» **Problem requirements**: Among the entries below, only the lines starting at the one with "Even if it is" and ending at the one with "Most of these", both included, are to be printed exactly.

(Source texts of formatted documents)
+===+
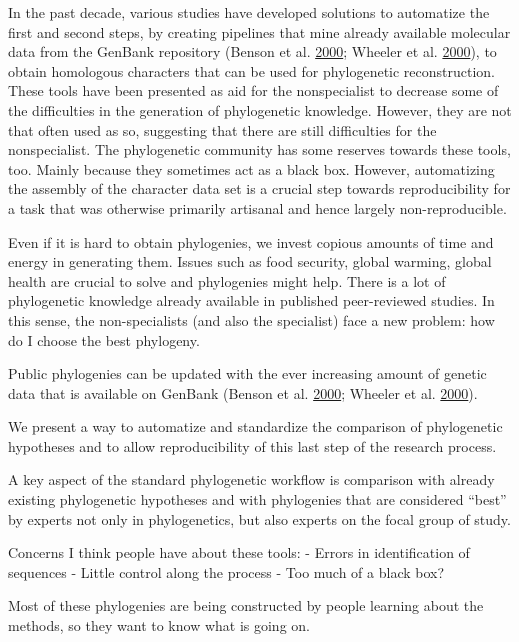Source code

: \documentclass[]{article}
\begin{document}
In the past decade, various studies have developed solutions to automatize the first and second steps, by creating
pipelines that mine already available molecular data from the GenBank repository (Benson et al. \protect\hyperlink{ref-benson2000genbank}{2000}; Wheeler et al. \protect\hyperlink{ref-wheeler2000database}{2000}),
to obtain homologous characters that can be used for phylogenetic reconstruction.
These tools have been presented as aid for the nonspecialist to decrease some of
the difficulties in the generation of phylogenetic knowledge. However, they are
not that often used as so, suggesting that there are still difficulties for the nonspecialist.
The phylogenetic community has some reserves towards these tools, too. Mainly because they sometimes act as a black box.
However, automatizing the assembly of the character data set is a crucial step towards
reproducibility for a task that was otherwise primarily artisanal and hence largely
non-reproducible.

Even if it is hard to obtain phylogenies, we invest copious amounts of time and energy in generating them.
Issues such as food security, global warming, global health are crucial to solve and phylogenies might help.
There is a lot of phylogenetic knowledge already available in published peer-reviewed studies.
In this sense, the non-specialists (and also the specialist) face a new problem: how do I choose the best phylogeny.

Public phylogenies can be updated with the ever increasing amount of genetic data that is available on GenBank (Benson et al. \protect\hyperlink{ref-benson2000genbank}{2000}; Wheeler et al. \protect\hyperlink{ref-wheeler2000database}{2000}).

We present a way to automatize and standardize the comparison of phylogenetic hypotheses and to allow reproducibility of this last step of the research process.

A key aspect of the standard phylogenetic workflow is comparison with already existing
phylogenetic hypotheses and with phylogenies that are considered ``best'' by experts
not only in phylogenetics, but also experts on the focal group of study.

Concerns I think people have about these tools:
- Errors in identification of sequences
- Little control along the process
- Too much of a black box?

Most of these phylogenies are being constructed by people learning about the methods,
so they want to know what is going on.
\end{document}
+===+
» **Result below**:
Even if it is hard to obtain phylogenies, we invest copious amounts of time and energy in generating them.
Issues such as food security, global warming, global health are crucial to solve and phylogenies might help.
There is a lot of phylogenetic knowledge already available in published peer-reviewed studies.
In this sense, the non-specialists (and also the specialist) face a new problem: how do I choose the best phylogeny.

Public phylogenies can be updated with the ever increasing amount of genetic data that is available on GenBank (Benson et al. \protect\hyperlink{ref-benson2000genbank}{2000}; Wheeler et al. \protect\hyperlink{ref-wheeler2000database}{2000}).

We present a way to automatize and standardize the comparison of phylogenetic hypotheses and to allow reproducibility of this last step of the research process.

A key aspect of the standard phylogenetic workflow is comparison with already existing
phylogenetic hypotheses and with phylogenies that are considered ``best'' by experts
not only in phylogenetics, but also experts on the focal group of study.

Concerns I think people have about these tools:
- Errors in identification of sequences
- Little control along the process
- Too much of a black box?

Most of these phylogenies are being constructed by people learning about the methods,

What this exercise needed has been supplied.